First make sure everyone is on the same page. Remind the table of the details of the setting and the characters. Ask the players about what they learned about the world or to remind the table of a way their character's expressed their personality in the last session. Give your recounting of the events that happened in the story so far.

Ask for Notes

Lead each player through a quick check-in. Everyone, including the GM will ask if there's any way they could improve their style of play.

Each time we start a new session, there's going to be an opportunity for players to ask the table how they can make a bigger contribution to the fun.

I'm going to give each of you a turn, and if you'd like, you can "ask for notes". You are free to skip it, but this is a great opportunity before you get into character to see if there's anything about your play-style or any choices your character could make that would amplify the experience for everyone.

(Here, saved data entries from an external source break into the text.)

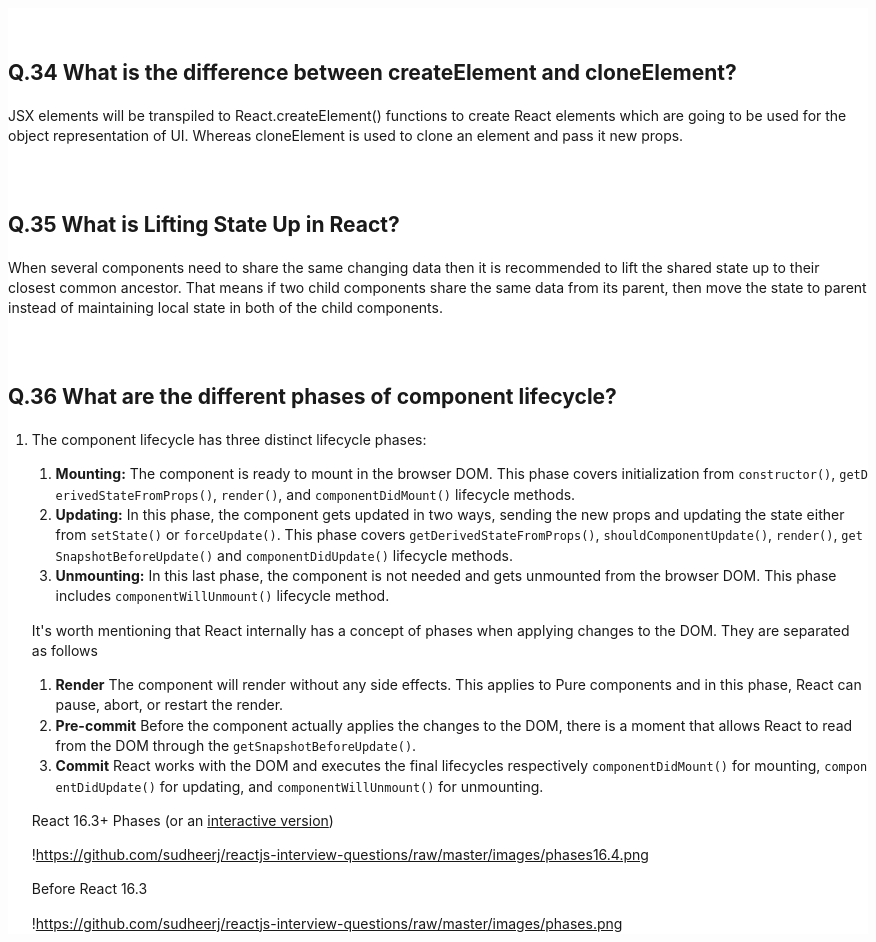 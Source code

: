<br> 


## Q.34 What is the difference between createElement and cloneElement?
JSX elements will be transpiled to React.createElement() functions to create React elements which are going to be used for the object representation of UI. Whereas cloneElement is used to clone an element and pass it new props.


<br> 

## Q.35 What is Lifting State Up in React?
When several components need to share the same changing data then it is recommended to lift the shared state up to their closest common ancestor. That means if two child components share the same data from its parent, then move the state to parent instead of maintaining local state in both of the child components.


<br> 

## Q.36 What are the different phases of component lifecycle?
1. The component lifecycle has three distinct lifecycle phases:
    1. **Mounting:** The component is ready to mount in the browser DOM. This phase covers initialization from `constructor()`, `getDerivedStateFromProps()`, `render()`, and `componentDidMount()` lifecycle methods.
    2. **Updating:** In this phase, the component gets updated in two ways, sending the new props and updating the state either from `setState()` or `forceUpdate()`. This phase covers `getDerivedStateFromProps()`, `shouldComponentUpdate()`, `render()`, `getSnapshotBeforeUpdate()` and `componentDidUpdate()` lifecycle methods.
    3. **Unmounting:** In this last phase, the component is not needed and gets unmounted from the browser DOM. This phase includes `componentWillUnmount()` lifecycle method.
    
    It's worth mentioning that React internally has a concept of phases when applying changes to the DOM. They are separated as follows
    
    1. **Render** The component will render without any side effects. This applies to Pure components and in this phase, React can pause, abort, or restart the render.
    2. **Pre-commit** Before the component actually applies the changes to the DOM, there is a moment that allows React to read from the DOM through the `getSnapshotBeforeUpdate()`.
    3. **Commit** React works with the DOM and executes the final lifecycles respectively `componentDidMount()` for mounting, `componentDidUpdate()` for updating, and `componentWillUnmount()` for unmounting.
    
    React 16.3+ Phases (or an [interactive version](http://projects.wojtekmaj.pl/react-lifecycle-methods-diagram/))
    
    !https://github.com/sudheerj/reactjs-interview-questions/raw/master/images/phases16.4.png
    
    Before React 16.3
    
    !https://github.com/sudheerj/reactjs-interview-questions/raw/master/images/phases.png

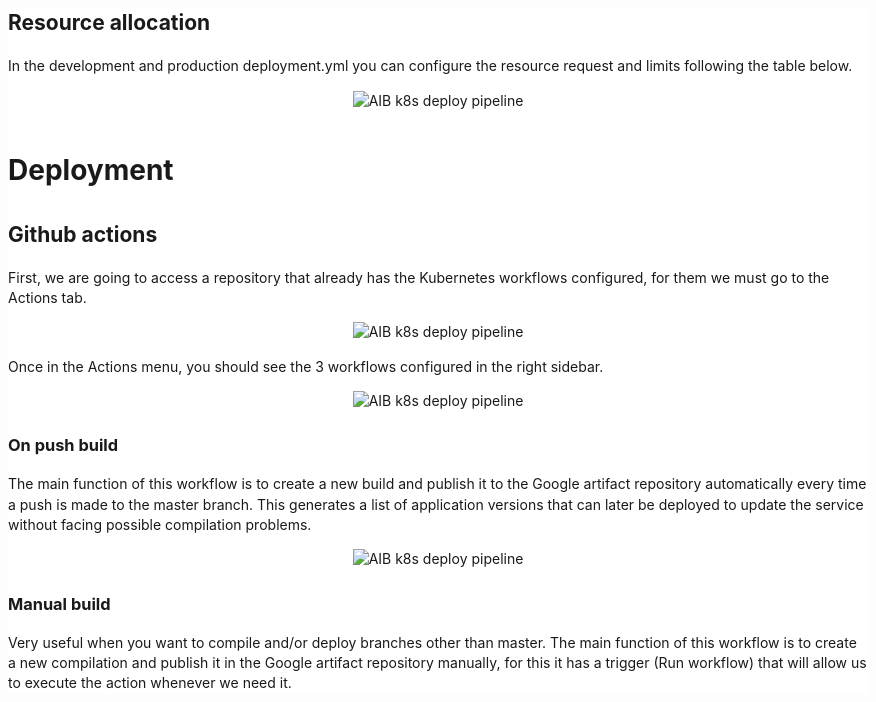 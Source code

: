 
## Resource allocation

In the development and production deployment.yml you can configure the resource request and limits following the table below.


<p align="center">
  <a>
    <img alt="AIB k8s deploy pipeline" title="AIB k8s deploy pipeline" src="https://i.imgur.com/OGSjJhb.png" width="400">
  </a>
</p>

# Deployment
## Github actions
First, we are going to access a repository that already has the Kubernetes workflows configured, for them we must go to the Actions tab.


<p align="center">
  <a>
    <img alt="AIB k8s deploy pipeline" title="AIB k8s deploy pipeline" src="https://i.imgur.com/sWe1R79.png" width="400">
  </a>
</p>

Once in the Actions menu, you should see the 3 workflows configured in the right sidebar.

<p align="center">
  <a>
    <img alt="AIB k8s deploy pipeline" title="AIB k8s deploy pipeline" src="https://i.imgur.com/hJCsexC.png" width="400">
  </a>
</p>

### On push build
The main function of this workflow is to create a new build and publish it to the Google artifact repository automatically every time a push is made to the master branch.
This generates a list of application versions that can later be deployed to update the service without facing possible compilation problems.

<p align="center">
  <a>
    <img alt="AIB k8s deploy pipeline" title="AIB k8s deploy pipeline" src="https://i.imgur.com/W9lHiKv.png" width="400">
  </a>
</p>

### Manual build
Very useful when you want to compile and/or deploy branches other than master.
The main function of this workflow is to create a new compilation and publish it in the Google artifact repository manually, for this it has a trigger (Run workflow) that will allow us to execute the action whenever we need it.
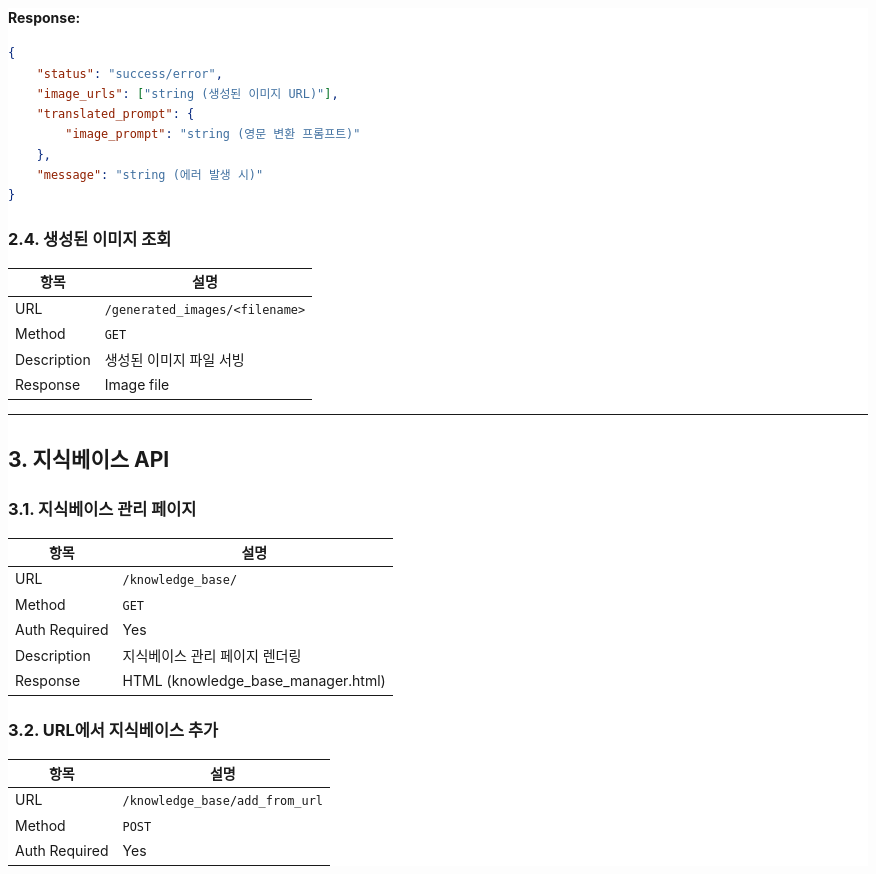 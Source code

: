 **Response:**

```json
{
    "status": "success/error",
    "image_urls": ["string (생성된 이미지 URL)"],
    "translated_prompt": {
        "image_prompt": "string (영문 변환 프롬프트)"
    },
    "message": "string (에러 발생 시)"
}
```

### 2.4. 생성된 이미지 조회

| 항목 | 설명 |
| --- | --- |
| URL | `/generated_images/<filename>` |
| Method | `GET` |
| Description | 생성된 이미지 파일 서빙 |
| Response | Image file |

---

## 3. 지식베이스 API

### 3.1. 지식베이스 관리 페이지

| 항목 | 설명 |
| --- | --- |
| URL | `/knowledge_base/` |
| Method | `GET` |
| Auth Required | Yes |
| Description | 지식베이스 관리 페이지 렌더링 |
| Response | HTML (knowledge_base_manager.html) |

### 3.2. URL에서 지식베이스 추가

| 항목 | 설명 |
| --- | --- |
| URL | `/knowledge_base/add_from_url` |
| Method | `POST` |
| Auth Required | Yes |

When asked to give someone feedback, answer honestly and gently. We are giving suggestions for improvement, and these suggestions can be taken to heart or completely ignored. No response is ever required of the person asking for notes.

Never say "you are having fun wrong". It's better to say "There are more fun parts over here if you want to take a look".

After everyone, including myself, has had a turn, all the players get a free experience point for participating in this exercise.

This move's purpose is to practice an open dialogue and help everyone improve their play. If it feels like bargaining, argumentation, excuse-creation, litanizing of sins, the move has not been executed correctly. Just take a deep breath and move on.

GMs should particularly try to improve their ability to listen for signals. Tell players about the content you added last session in response to a signal you got from them. Ask what signals you missed.

Give Notes

Look at your Touchstone List. Is the group playing the setting and the themes and tones you all wanted when you started? Use this either to re-focus player decision-making, or to discard / add titles on your Touchstone List.

If the players are consistently mis-interpreting a rule or forgetting to use rules when they have an opportunity, now is the time to call those out and answer their questions.

Frequently Given Note: Create Advantages

New players may especially benefit by being reminded about creating advantages at the beginning of their 2nd session.

After session 1, the players may be realizing that they fail often -- more than they'd like. Take the opportunity to talk about the odds, and what a player can do to improve them.

Some psychological studies have shown that odds feel "fair" only when players get wins 60% of the time. Now look at the Deckahedron statistics reference. You'll see that if your players are mostly doing standard flips (flips without advantage), they are likely to feel the game is unfair.

Explain to your players that getting good outcomes often requires creating advantages. There are built-in moves like Discern and Defend that can be used to create advantages. Explain each one of these moves. Discern should be particularly encouraged if you'd like more opportunities to describe the world, environment, and NPCs that you're creating.

Frequently Given Note: Try Wild Moves

When you begin your 3rd session with new players it might be a good time to remind them that they can literally try any of the moves that have Dex, Int, or Str printed at the top of the card.

Even if they don't have the card, they can trigger a move by describing their character taking that kind of action.

They might even discover their character is good at it (via a Critical Flip).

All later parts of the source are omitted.